=== Begin Enclosure ===
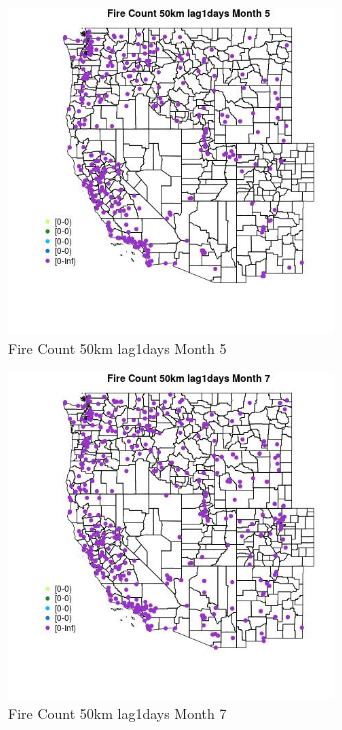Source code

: \begin{figure} 
\centering  
\includegraphics[width=0.77\textwidth]{Code_Outputs/Report_ML_input_PM25_Step4_part_e_de_duplicated_aves_compiled_2019-05-18wNAs_MapObsMo5Fire_Count_50km_lag1days.jpg} 
\caption{\label{fig:Report_ML_input_PM25_Step4_part_e_de_duplicated_aves_compiled_2019-05-18wNAsMapObsMo5Fire_Count_50km_lag1days}Fire Count 50km lag1days Month 5} 
\end{figure} 
 

\begin{figure} 
\centering  
\includegraphics[width=0.77\textwidth]{Code_Outputs/Report_ML_input_PM25_Step4_part_e_de_duplicated_aves_compiled_2019-05-18wNAs_MapObsMo7Fire_Count_50km_lag1days.jpg} 
\caption{\label{fig:Report_ML_input_PM25_Step4_part_e_de_duplicated_aves_compiled_2019-05-18wNAsMapObsMo7Fire_Count_50km_lag1days}Fire Count 50km lag1days Month 7} 
\end{figure}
=== End Enclosure ===
Scan the data for the word "width" and copy every line where it shows up.

## Written response
\includegraphics[width=0.77\textwidth]{Code_Outputs/Report_ML_input_PM25_Step4_part_e_de_duplicated_aves_compiled_2019-05-18wNAs_MapObsMo5Fire_Count_50km_lag1days.jpg} 
\includegraphics[width=0.77\textwidth]{Code_Outputs/Report_ML_input_PM25_Step4_part_e_de_duplicated_aves_compiled_2019-05-18wNAs_MapObsMo7Fire_Count_50km_lag1days.jpg} 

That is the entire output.